Want to show your appreciation?
Please a cup of tea.

Sunday, May 24, 2009

Interlocked vs. Monitor Performance

In .Net, when I need thread safe access to a field, I can either use Monitor or use Interlocked class. I have been in believe that the Interlocked should work faster, otherwise I don't see the value of using it except for inter-process atomic. Today when I was porting the Java's AtomicInteger to .Net, I was wondering how should I implement this. I again faced the choice between Interlocked and Monitor. So I decided to do a test.

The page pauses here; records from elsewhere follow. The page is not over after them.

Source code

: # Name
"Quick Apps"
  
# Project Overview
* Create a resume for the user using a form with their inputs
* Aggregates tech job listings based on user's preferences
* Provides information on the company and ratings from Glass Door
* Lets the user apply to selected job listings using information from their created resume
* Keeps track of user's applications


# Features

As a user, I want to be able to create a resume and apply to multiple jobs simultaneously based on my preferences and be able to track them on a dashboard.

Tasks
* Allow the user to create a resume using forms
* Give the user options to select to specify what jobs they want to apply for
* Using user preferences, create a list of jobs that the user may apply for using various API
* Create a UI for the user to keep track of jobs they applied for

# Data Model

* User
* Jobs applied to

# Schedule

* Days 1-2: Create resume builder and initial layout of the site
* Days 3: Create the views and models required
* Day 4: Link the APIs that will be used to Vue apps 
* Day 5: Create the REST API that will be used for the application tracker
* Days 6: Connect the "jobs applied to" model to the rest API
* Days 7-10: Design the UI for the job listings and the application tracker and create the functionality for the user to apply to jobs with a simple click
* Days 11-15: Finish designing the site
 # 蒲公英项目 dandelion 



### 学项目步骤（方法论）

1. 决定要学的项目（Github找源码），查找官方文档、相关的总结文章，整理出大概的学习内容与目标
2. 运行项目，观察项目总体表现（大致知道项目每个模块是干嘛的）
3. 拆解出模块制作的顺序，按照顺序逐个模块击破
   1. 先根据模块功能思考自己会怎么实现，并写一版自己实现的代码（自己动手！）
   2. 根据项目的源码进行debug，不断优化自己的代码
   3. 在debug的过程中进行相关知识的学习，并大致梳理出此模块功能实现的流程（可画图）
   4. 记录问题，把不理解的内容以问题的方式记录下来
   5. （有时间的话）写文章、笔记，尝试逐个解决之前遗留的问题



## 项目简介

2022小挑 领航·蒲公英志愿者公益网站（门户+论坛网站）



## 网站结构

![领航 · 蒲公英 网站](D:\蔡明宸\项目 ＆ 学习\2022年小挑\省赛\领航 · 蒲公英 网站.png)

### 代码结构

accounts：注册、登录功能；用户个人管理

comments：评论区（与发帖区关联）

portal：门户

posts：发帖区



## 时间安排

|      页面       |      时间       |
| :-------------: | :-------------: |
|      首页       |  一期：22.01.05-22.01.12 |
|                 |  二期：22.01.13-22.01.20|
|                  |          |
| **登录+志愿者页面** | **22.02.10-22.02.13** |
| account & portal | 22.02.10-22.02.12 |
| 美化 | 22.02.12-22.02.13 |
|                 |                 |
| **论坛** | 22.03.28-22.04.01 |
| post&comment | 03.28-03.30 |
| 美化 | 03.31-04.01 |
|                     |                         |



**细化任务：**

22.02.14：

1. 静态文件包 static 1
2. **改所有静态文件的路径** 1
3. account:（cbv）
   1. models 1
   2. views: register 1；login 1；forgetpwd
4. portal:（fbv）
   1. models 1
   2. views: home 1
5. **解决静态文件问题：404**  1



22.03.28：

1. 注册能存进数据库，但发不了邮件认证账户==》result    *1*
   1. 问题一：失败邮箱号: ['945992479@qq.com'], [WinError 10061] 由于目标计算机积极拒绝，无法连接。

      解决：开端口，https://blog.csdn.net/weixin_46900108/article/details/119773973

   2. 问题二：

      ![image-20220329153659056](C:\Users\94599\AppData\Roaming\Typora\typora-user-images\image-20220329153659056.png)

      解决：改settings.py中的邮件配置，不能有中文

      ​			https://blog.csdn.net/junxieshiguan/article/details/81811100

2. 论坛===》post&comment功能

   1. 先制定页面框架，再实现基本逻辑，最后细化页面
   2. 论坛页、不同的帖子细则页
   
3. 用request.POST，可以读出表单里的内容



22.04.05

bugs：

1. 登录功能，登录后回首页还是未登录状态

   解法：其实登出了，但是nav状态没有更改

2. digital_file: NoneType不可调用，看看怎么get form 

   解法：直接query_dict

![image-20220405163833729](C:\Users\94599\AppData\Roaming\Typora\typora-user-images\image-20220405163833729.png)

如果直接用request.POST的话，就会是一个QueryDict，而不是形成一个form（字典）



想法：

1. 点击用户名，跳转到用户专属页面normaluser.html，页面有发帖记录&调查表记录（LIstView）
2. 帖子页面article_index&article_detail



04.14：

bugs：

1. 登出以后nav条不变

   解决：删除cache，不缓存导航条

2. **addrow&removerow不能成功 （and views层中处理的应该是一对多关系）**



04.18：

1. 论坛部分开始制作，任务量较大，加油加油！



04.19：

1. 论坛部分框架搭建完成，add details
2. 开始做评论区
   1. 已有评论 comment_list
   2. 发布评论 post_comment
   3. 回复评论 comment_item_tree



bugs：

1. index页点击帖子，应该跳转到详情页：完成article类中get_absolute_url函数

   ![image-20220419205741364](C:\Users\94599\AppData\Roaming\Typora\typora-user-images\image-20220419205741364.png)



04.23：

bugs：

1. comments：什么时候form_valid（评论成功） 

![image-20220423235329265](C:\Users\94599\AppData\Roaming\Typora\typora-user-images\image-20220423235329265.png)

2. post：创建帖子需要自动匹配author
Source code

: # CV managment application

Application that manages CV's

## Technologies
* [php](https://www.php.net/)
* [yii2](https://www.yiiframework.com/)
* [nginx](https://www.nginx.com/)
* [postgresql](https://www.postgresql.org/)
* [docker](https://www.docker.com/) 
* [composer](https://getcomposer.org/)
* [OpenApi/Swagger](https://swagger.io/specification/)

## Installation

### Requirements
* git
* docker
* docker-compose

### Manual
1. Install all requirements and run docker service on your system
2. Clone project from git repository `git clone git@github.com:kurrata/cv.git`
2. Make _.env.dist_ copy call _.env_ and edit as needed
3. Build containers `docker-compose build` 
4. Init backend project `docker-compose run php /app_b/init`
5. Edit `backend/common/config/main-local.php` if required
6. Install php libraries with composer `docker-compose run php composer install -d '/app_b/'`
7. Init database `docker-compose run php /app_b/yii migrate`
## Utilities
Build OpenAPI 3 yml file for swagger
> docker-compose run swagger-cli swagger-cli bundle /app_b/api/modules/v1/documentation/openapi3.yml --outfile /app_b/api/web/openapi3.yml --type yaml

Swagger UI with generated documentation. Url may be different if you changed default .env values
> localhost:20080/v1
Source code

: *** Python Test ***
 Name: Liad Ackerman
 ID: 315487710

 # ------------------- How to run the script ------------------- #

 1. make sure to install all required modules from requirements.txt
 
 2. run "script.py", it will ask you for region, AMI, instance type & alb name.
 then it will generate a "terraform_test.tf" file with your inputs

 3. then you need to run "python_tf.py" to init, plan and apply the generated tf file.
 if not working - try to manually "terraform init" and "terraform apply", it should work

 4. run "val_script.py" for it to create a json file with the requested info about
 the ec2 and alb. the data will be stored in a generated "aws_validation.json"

The test goes against three different implementations of below interface:

    internal interface IAtomic
    {
        int Value { get; set; }
        int CompareExchange(int newValue, int expected);
        int Exchange(int newValue);
    }

One implementation uses method in the Interlocked static class to operate on an volatile field to provide thread safe access to the integer.

    internal class InterlockAtomic : IAtomic
    {
        private volatile int _value = 50;

        public int Value
        {
            get { return _value; }
            set { _value = value; }
        }

        public virtual int CompareExchange(int newValue, int expected)
        {
            return Interlocked.CompareExchange(ref _value, newValue, expected);
        }

        public virtual int Exchange(int newValue)
        {
            return Interlocked.Exchange(ref _value, newValue);
        }
    }

The 2nd implementation uses Monitor with C#'s lock keyword for all the access.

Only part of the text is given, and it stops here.